U.S. News

Oregon man, 20, sues Walmart, Dick's over raising gun-buying age

(Reuters) - A 20-year-old Oregon man has sued Walmart Inc and Dick’s Sporting Goods Inc. challenging their decisions to stop selling firearms to people under 21 following the Florida high school shooting massacre, an Oregon newspaper reported.

A 19-year-old former student fatally shot 17 people in the deadliest mass shooting at a high school in U.S. history, prosecutors said, using a legally purchased assault-style rifle. The killings inflamed the long-running debate on gun rights, enshrined in the Second Amendment of the U.S. Constitution.

Tyler Watson of Gold Hill, Oregon, filed two lawsuits on Monday in separate state courts in counties after he tried unsuccessfully to buy firearms. He asked the courts to order the retailers to halt the new policies, according to court documents published online by the Oregonian newspaper.

Watson said in a lawsuit filed in Jackson County, Oregon, he tried to buy a .22 caliber rifle at a Dick’s Field & Stream store on Feb. 24, four days before the company said it will not sell guns to people under age 21.

He then attempted to purchase a rifle at a Walmart on March 3, according to a lawsuit filed in Josephine County.

Employees at both stores told Watson he could not purchase firearms because of his age.
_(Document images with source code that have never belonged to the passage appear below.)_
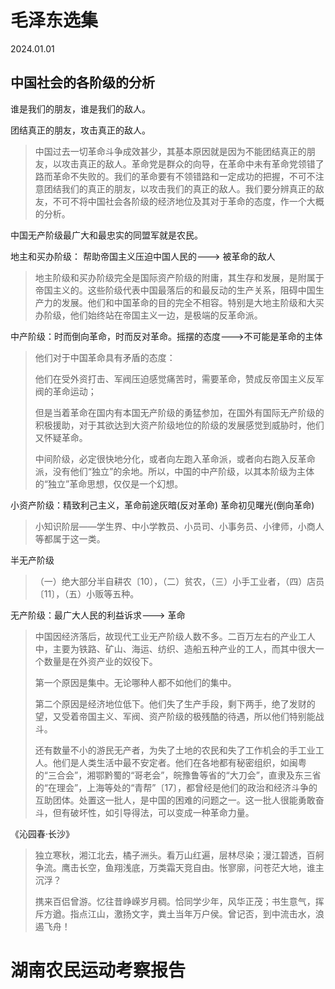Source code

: # 毛泽东选集

2024.01.01

## 中国社会的各阶级的分析

谁是我们的朋友，谁是我们的敌人。

团结真正的朋友，攻击真正的敌人。

> 中国过去一切革命斗争成效甚少，其基本原因就是因为不能团结真正的朋友，以攻击真正的敌人。革命党是群众的向导，在革命中未有革命党领错了路而革命不失败的。我们的革命要有不领错路和一定成功的把握，不可不注意团结我们的真正的朋友，以攻击我们的真正的敌人。我们要分辨真正的敌友，不可不将中国社会各阶级的经济地位及其对于革命的态度，作一个大概的分析。

中国无产阶级最广大和最忠实的同盟军就是农民。

地主和买办阶级： 帮助帝国主义压迫中国人民的---> 被革命的敌人

> 地主阶级和买办阶级完全是国际资产阶级的附庸，其生存和发展，是附属于帝国主义的。这些阶级代表中国最落后的和最反动的生产关系，阻碍中国生产力的发展。他们和中国革命的目的完全不相容。特别是大地主阶级和大买办阶级，他们始终站在帝国主义一边，是极端的反革命派。
>

中产阶级：时而倒向革命，时而反对革命。摇摆的态度--->不可能是革命的主体

> 他们对于中国革命具有矛盾的态度：
>
> 他们在受外资打击、军阀压迫感觉痛苦时，需要革命，赞成反帝国主义反军阀的革命运动；
>
> 但是当着革命在国内有本国无产阶级的勇猛参加，在国外有国际无产阶级的积极援助，对于其欲达到大资产阶级地位的阶级的发展感觉到威胁时，他们又怀疑革命。
>
> 中间阶级，必定很快地分化，或者向左跑入革命派，或者向右跑入反革命派，没有他们“独立”的余地。所以，中国的中产阶级，以其本阶级为主体的“独立”革命思想，仅仅是一个幻想。
>

小资产阶级：精致利己主义，革命前途灰暗(反对革命) 革命初见曙光(倒向革命)

> 小知识阶层——学生界、中小学教员、小员司、小事务员、小律师，小商人等都属于这一类。

半无产阶级

> （一）绝大部分半自耕农〔10〕，（二）贫农，（三）小手工业者，（四）店员〔11〕，（五）小贩等五种。

无产阶级：最广大人民的利益诉求---> 革命

> 中国因经济落后，故现代工业无产阶级人数不多。二百万左右的产业工人中，主要为铁路、矿山、海运、纺织、造船五种产业的工人，而其中很大一个数量是在外资产业的奴役下。
>
> 第一个原因是集中。无论哪种人都不如他们的集中。
>
> 第二个原因是经济地位低下。他们失了生产手段，剩下两手，绝了发财的望，又受着帝国主义、军阀、资产阶级的极残酷的待遇，所以他们特别能战斗。
>
> 还有数量不小的游民无产者，为失了土地的农民和失了工作机会的手工业工人。他们是人类生活中最不安定者。他们在各地都有秘密组织，如闽粤的“三合会”，湘鄂黔蜀的“哥老会”，皖豫鲁等省的“大刀会”，直隶及东三省的“在理会”，上海等处的“青帮”〔17〕，都曾经是他们的政治和经济斗争的互助团体。处置这一批人，是中国的困难的问题之一。这一批人很能勇敢奋斗，但有破坏性，如引导得法，可以变成一种革命力量。

《沁园春·长沙》

> 独立寒秋，湘江北去，橘子洲头。看万山红遍，层林尽染；漫江碧透，百舸争流。鹰击长空，鱼翔浅底，万类霜天竞自由。怅寥廓，问苍茫大地，谁主沉浮？
>
> 携来百侣曾游。忆往昔峥嵘岁月稠。恰同学少年，风华正茂；书生意气，挥斥方遒。指点江山，激扬文字，粪土当年万户侯。曾记否，到中流击水，浪遏飞舟！



# 湖南农民运动考察报告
He accused both retailers of violating Oregon’s age discrimination law.

“We stand behind our decision and plan to defend it,” Walmart spokesman Randy Hargrove said in a statement.

Dick’s officials did not respond immediately to a request for comment.
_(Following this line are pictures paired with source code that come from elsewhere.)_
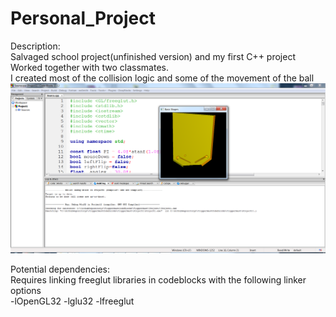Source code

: # Personal_Project

Description: <br />
Salvaged school project(unfinished version) and my first C++ project <br />
Worked together with two classmates.<br />
I created most of the collision logic and some of the movement of the ball <br />
![My image](https://github.com/nickedname/Pinball-Project/blob/master/Images/pinballImage.png )

Potential dependencies: <br />
Requires linking freeglut libraries in codeblocks with the following linker options <br />
-lOpenGL32 -lglu32 -lfreeglut <br />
The shooting at Marjory Stoneman Douglas High School in Parkland, Florida, spurred a youth-led wave of protests, demanding that lawmakers in states including Florida raise the minimum age to buy guns of any kind to 21 from 18.

While federal age discrimination laws and those in most states apply only to people over 40, Oregon’s law generally prohibits age discrimination against the selling of goods to anyone above the age of 18, said John Donohue, a professor at Stanford Law School.
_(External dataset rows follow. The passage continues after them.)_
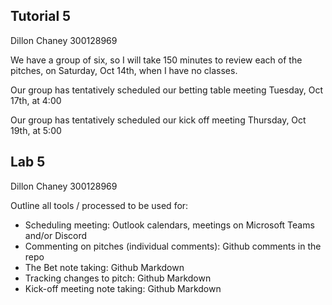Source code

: ## Tutorial 5
Dillon Chaney
300128969

We have a group of six, so I will take 150 minutes to review each of the pitches, on Saturday, Oct 14th, when I have no classes. 

Our group has tentatively scheduled our betting table meeting Tuesday, Oct 17th, at 4:00

Our group has tentatively scheduled our kick off meeting Thursday, Oct 19th, at 5:00


## Lab 5
Dillon Chaney
300128969

Outline all tools / processed to be used for:
- Scheduling meeting: Outlook calendars, meetings on Microsoft Teams and/or Discord
- Commenting on pitches (individual comments): Github comments in the repo
- The Bet note taking: Github Markdown
- Tracking changes to pitch: Github Markdown
- Kick-off meeting note taking: Github Markdown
“It is only because of this unusual state law that there is even an opportunity to bring this claim,” he said.

Watson’s attorney, Max Whittington, told the Oregonian his client had not planned a lawsuit when he entered the stores.

“He was really just trying to buy a rifle,” the newspaper quoted Whittington as saying. “He didn’t know about the policy.”

Whittington did not immediately respond to a Reuters request for comment.